Into the newly reignited drama over the U.S.-Mexico border comes the animated series "Bordertown," which Fox clearly hopes is seen as a stinging satire of inordinate timeliness.
Unfortunately, as created by "Family Guy's" Mark Hentemann, it is just the latest model from executive producer Seth MacFarlane's show factory, which continues to work almost exclusively in the medium of "Daddy's a loud-mouthed moron." (See also: "Family Guy," "American Dad" and "The Cleveland Show.")
Moronic fathers (and physically and/or mentally absent mothers) are, of course, a keystone of TV in general and TV animation in particular. From "The Flintstones," a modern stone-age version of "The Honeymooners," to "The Simpsons," "classic" animated series invariably revolve around the foibles of dimwitted, often angry and bigoted but essentially good-hearted(!) men used, by their creators, as stand-ins for "real Americans."
That angry bigots are rarely good-hearted does not seem to occur, nor does the notion that all Americans are "real" and more than half are female, though every Dumb Dad is invariably surrounded by a family/posse/foil there to represent the "less real" among us.
The Dumb Dad of "Bordertown" is such a real American his name is Bud. Voiced by Hank Azaria, Bud is a border guard in the fictional town of Mexifornia, where he and his family live next to Ernesto Gonzalez (Nicholas Gonzalez), a hard-working immigrant with a successful lawn and gardening business. While Bud says all the things Hentemann and his writers imagine anti-immigration supporters feel — that white men are the new servant class while immigrants have become "the Man" — Ernesto remains a model of tolerance toward Bud and his own son, J.C. (also voiced by Gonzalez), who, in a bid for equal opportunity satire, is as absurdly liberal as Bud is conservative.

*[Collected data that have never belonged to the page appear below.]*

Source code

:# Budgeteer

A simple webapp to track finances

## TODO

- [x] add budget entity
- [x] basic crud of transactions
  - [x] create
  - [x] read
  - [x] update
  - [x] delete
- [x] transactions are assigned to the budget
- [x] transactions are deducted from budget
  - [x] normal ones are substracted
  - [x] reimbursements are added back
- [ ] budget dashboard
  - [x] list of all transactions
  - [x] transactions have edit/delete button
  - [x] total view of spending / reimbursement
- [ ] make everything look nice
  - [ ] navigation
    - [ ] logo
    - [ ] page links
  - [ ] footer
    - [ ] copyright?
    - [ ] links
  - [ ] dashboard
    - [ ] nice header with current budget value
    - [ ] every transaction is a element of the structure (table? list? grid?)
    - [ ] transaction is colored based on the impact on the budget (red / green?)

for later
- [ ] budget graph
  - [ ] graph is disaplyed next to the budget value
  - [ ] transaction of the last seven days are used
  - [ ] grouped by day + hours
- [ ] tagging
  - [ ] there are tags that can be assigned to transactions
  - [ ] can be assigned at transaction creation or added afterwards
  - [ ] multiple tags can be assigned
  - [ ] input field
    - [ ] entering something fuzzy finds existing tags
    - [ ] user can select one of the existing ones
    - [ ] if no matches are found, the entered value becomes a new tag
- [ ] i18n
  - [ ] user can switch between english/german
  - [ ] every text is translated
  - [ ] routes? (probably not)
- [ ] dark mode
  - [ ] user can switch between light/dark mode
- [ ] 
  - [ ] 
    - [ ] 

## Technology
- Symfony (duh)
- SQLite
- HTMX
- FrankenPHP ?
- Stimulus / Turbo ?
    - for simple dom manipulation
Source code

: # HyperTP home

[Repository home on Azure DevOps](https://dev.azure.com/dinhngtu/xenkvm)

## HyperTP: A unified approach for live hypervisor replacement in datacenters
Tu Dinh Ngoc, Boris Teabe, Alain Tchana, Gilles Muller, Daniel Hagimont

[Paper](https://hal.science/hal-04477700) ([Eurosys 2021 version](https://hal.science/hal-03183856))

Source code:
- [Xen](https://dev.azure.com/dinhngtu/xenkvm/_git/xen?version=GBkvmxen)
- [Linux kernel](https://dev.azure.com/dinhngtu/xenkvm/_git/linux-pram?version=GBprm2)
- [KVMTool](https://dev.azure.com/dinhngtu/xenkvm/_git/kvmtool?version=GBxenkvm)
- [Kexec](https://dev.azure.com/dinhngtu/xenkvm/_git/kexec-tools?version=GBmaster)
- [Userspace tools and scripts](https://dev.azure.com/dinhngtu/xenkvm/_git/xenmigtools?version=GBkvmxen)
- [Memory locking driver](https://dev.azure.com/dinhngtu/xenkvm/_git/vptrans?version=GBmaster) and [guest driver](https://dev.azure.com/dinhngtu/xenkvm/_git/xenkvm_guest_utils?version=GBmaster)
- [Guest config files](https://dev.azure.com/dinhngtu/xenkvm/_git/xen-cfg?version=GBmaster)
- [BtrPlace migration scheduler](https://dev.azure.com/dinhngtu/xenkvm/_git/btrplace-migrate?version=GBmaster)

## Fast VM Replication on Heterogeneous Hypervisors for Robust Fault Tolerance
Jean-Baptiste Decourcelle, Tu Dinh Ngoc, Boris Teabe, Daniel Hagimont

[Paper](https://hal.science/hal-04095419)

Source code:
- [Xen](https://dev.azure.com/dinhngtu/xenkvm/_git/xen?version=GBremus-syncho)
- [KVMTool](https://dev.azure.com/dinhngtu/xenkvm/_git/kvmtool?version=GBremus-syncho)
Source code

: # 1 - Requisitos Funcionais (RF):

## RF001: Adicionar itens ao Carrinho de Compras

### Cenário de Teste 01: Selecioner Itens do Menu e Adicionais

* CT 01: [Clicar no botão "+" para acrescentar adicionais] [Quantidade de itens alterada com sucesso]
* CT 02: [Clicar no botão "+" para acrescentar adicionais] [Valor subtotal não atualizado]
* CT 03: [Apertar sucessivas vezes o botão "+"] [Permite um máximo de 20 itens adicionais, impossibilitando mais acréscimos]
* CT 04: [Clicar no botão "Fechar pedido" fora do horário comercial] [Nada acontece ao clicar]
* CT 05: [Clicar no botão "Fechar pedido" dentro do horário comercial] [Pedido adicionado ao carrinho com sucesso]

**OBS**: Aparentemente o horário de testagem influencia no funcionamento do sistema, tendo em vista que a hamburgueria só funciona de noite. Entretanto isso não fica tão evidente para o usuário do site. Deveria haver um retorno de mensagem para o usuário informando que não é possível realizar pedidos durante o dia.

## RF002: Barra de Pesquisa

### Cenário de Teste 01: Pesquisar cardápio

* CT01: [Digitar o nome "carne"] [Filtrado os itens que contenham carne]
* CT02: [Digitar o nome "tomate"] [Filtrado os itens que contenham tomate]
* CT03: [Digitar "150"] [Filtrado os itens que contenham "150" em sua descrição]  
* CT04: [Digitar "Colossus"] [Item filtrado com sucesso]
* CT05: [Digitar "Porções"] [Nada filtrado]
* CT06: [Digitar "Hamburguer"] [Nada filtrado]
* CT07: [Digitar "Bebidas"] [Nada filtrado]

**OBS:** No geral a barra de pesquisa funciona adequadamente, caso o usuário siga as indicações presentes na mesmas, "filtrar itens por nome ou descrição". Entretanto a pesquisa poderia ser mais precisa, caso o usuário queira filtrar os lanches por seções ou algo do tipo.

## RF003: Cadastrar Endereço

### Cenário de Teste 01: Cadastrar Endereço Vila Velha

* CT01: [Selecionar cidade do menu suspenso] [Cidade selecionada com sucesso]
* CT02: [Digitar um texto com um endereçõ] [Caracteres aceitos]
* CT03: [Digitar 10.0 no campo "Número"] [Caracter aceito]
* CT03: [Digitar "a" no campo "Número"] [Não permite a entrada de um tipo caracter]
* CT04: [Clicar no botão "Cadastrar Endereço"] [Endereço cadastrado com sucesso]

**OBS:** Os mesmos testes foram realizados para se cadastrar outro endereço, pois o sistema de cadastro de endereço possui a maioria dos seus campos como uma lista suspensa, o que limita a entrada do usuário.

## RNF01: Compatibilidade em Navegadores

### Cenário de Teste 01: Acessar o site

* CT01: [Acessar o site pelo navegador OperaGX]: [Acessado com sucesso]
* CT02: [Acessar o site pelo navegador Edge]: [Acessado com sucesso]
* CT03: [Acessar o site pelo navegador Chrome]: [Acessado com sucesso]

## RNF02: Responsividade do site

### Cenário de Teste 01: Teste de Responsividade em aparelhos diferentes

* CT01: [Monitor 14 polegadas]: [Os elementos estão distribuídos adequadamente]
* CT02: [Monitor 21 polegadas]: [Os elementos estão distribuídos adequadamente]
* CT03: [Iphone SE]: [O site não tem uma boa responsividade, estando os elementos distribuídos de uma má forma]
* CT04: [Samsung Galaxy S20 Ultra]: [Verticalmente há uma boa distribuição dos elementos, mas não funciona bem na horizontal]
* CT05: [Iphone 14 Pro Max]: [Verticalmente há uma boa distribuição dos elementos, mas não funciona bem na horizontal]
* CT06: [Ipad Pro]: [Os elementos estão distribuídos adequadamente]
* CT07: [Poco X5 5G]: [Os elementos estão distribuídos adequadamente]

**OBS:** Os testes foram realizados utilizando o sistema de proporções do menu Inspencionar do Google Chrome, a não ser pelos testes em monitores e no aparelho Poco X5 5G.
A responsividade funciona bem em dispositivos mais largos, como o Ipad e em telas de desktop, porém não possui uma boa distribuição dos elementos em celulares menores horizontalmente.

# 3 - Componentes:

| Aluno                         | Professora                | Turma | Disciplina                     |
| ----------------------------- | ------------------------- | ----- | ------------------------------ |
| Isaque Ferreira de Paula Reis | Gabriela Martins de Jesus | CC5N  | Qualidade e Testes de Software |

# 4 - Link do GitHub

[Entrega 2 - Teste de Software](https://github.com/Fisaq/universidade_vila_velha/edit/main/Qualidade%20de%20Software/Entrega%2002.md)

"How can I get a job when there's all this talk of a border wall?" J.C. says in the pilot. "Of course," Ernesto replies. "You must wait until all the problems of the world are solved."

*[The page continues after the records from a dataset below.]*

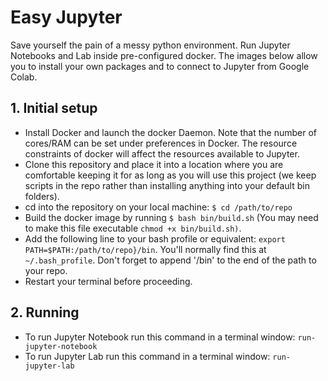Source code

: # Easy Jupyter

Save yourself the pain of a messy python environment. Run Jupyter Notebooks and Lab inside pre-configured docker.
The images below allow you to install your own packages and to connect to Jupyter from Google Colab.

## 1. Initial setup

- Install Docker and launch the docker Daemon. Note that the number of cores/RAM can be set under preferences in Docker.
  The resource constraints of docker will affect the resources available to Jupyter.
- Clone this repository and place it into a location where you are comfortable keeping it for as long as you will use this project (we keep scripts in the repo rather than installing anything into your default bin folders).
- cd into the repository on your local machine: `$ cd /path/to/repo`
- Build the docker image by running `$ bash bin/build.sh` (You may need to make this file executable `chmod +x bin/build.sh)`. 
- Add the following line to your bash profile or equivalent: `export PATH=$PATH:/path/to/repo}/bin`.
  You'll normally find this at `~/.bash_profile`. Don't forget to append '/bin' to the end of the path to your repo.
- Restart your terminal before proceeding.

## 2. Running

- To run Jupyter Notebook run this command in a terminal window: `run-jupyter-notebook`
- To run Jupyter Lab run this command in a terminal window: `run-jupyter-lab`
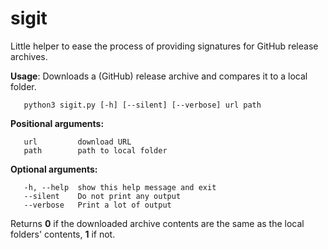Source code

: # sigit
Little helper to ease the process of providing signatures for GitHub release archives.

**Usage**: Downloads a (GitHub) release archive and compares it to a local folder.

       python3 sigit.py [-h] [--silent] [--verbose] url path

**Positional arguments:**

       url         download URL
       path        path to local folder

**Optional arguments:**

       -h, --help  show this help message and exit
       --silent    Do not print any output
       --verbose   Print a lot of output

Returns **0** if the downloaded archive contents are the same as the local folders' contents, **1** if not.

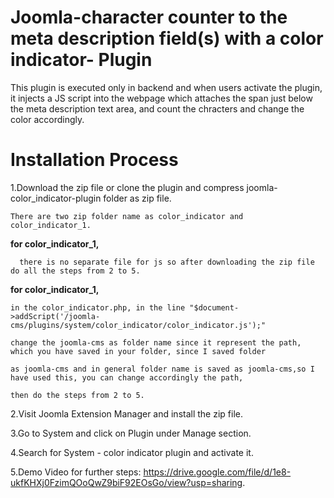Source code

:# Joomla-character counter to the meta description field(s) with a color indicator- Plugin
This plugin is executed only in backend and when users activate the plugin, it injects a JS script into the webpage which attaches the span just below the meta description text area, and count the chracters and change the color accordingly.


# Installation Process
1.Download the zip file or clone the plugin and compress joomla-color_indicator-plugin folder as zip file.

    There are two zip folder name as color_indicator and color_indicator_1.
   
   **for color_indicator_1,** 
   
      there is no separate file for js so after downloading the zip file do all the steps from 2 to 5.
      
   **for color_indicator_1,** 
    
    in the color_indicator.php, in the line "$document->addScript('/joomla-cms/plugins/system/color_indicator/color_indicator.js');"
    
    change the joomla-cms as folder name since it represent the path, which you have saved in your folder, since I saved folder
    
    as joomla-cms and in general folder name is saved as joomla-cms,so I have used this, you can change accordingly the path,
    
    then do the steps from 2 to 5.

2.Visit Joomla Extension Manager and install the zip file.

3.Go to System and click on Plugin under Manage section.

4.Search for System - color indicator plugin and activate it.

5.Demo Video for further steps: https://drive.google.com/file/d/1e8-ukfKHXj0FzimQOoQwZ9biF92EOsGo/view?usp=sharing.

The rest of the two families are equally constructed for maximum viewer familiarity. Bud has a more open-minded, and mostly absent, wife (Alex Borstein), a Honey Boo Boo like daughter (whose pet pig is the most lovable thing about "Bordertown") and liberal yet strangely cowed daughter (also voiced by Borstein) who is in love with J.C. (cue some mildly misogynistic sex jokes).
Bud's fury over their engagement fuels the pilot, while the second episode deals more directly with current events: The citizens of Mexifornia vote to construct an enormous wall (what a surprise!), with all sorts of predictable and only sporadically hilarious results. For reasons of their own, the writers chose to undermine the episode with a long-running alien-abduction rape joke.
More about exposing absurdity than changing minds, satire is often as angry and offensive as its subject (a joke about Bill Maher seems particularly pointed). But the best satire acknowledges the humanity of both its subject and its audience. "Bordertown" seems too caught up in its own suddenly timely cleverness to bother. Bud and Ernesto are each so one-dimensional that they seem caricatures not of the immigration issues but of a liberal, and very limited view, of the immigration issue. And that can't be what Hentemann intended.